Commercial Real Estate Short Sales a Win for Everyone
Short sales can work well for lenders, borrowers, brokers and investors when the borrower and property are conducive.
Lenders can often achieve a better recovery in a properly marketed short sale than they can foreclosing or selling the note. Properties sell for a higher price when the seller cooperates by providing buyers access and deliverables. Buyers having access to property history, leases, income and expense records, environmental reports and entitlements take some of the unknowns out of the purchase. If the property does not have liens or other financing, and chasing the borrower for a deficiency is not the best option, we have seen many lenders increase recoveries when the property is properly marketed.

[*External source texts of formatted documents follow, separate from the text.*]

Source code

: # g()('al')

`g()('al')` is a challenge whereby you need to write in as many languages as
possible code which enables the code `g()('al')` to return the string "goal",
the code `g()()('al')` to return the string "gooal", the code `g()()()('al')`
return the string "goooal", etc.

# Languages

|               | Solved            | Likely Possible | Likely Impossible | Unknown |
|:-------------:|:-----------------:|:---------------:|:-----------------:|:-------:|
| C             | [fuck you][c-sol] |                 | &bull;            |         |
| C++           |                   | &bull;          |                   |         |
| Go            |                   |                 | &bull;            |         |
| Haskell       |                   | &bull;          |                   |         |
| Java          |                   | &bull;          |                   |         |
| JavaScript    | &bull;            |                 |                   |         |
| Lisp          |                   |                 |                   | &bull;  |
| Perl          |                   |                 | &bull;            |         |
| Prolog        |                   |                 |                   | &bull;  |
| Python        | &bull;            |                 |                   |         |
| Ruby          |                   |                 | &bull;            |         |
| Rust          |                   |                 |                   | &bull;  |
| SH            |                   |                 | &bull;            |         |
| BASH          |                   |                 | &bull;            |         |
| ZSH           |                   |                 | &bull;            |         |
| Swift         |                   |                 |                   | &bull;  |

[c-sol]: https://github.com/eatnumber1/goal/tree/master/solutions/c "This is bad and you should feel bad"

Bull Realty recently sold a Midtown Atlanta block involving an insolvent developer, a regional bank and a community bank. In exchange for release of liability, the developer aided in the marketing of the property. The lenders recovered millions more through the short sale than they would have achieved by selling the note or by foreclosing on the property. The closing was much faster versus the foreclosure route, since the buyers had access to the developer’s entitlements and knowledge of the property. Since the lender was never in the chain of title, the lender also had less risk than it would have had in the foreclosure process.
Note the interesting distinction: the broker was marketing the property for the property owner/borrower, but the lender has the only equity.
One of the best practices we have seen is for lenders (after proper release from the borrower) to have some say in who and how the property is being marketed, receive copies of offers, and receive marketing updates from the broker. If the lender is releasing the borrower from liability, the borrower should release the lender from ‘lender liability’ and be willing to share the marketing process with the lender. The lender is more comfortable proceeding with a short sale, given that they can suggest or approve who is marketing the property and know how the process is going. Remember the saying: he who has the money makes the rules.
The borrower should work proactively with the broker to market the property; present the property well, including all deliverables; and counter offers as normal to achieve the best price possible. Be sure to add a proper contingency to the contract related to approval by lender.
When the property and borrower are conducive to short sales, they can achieve a win-win-win-win for the lender, borrower, broker and the investor.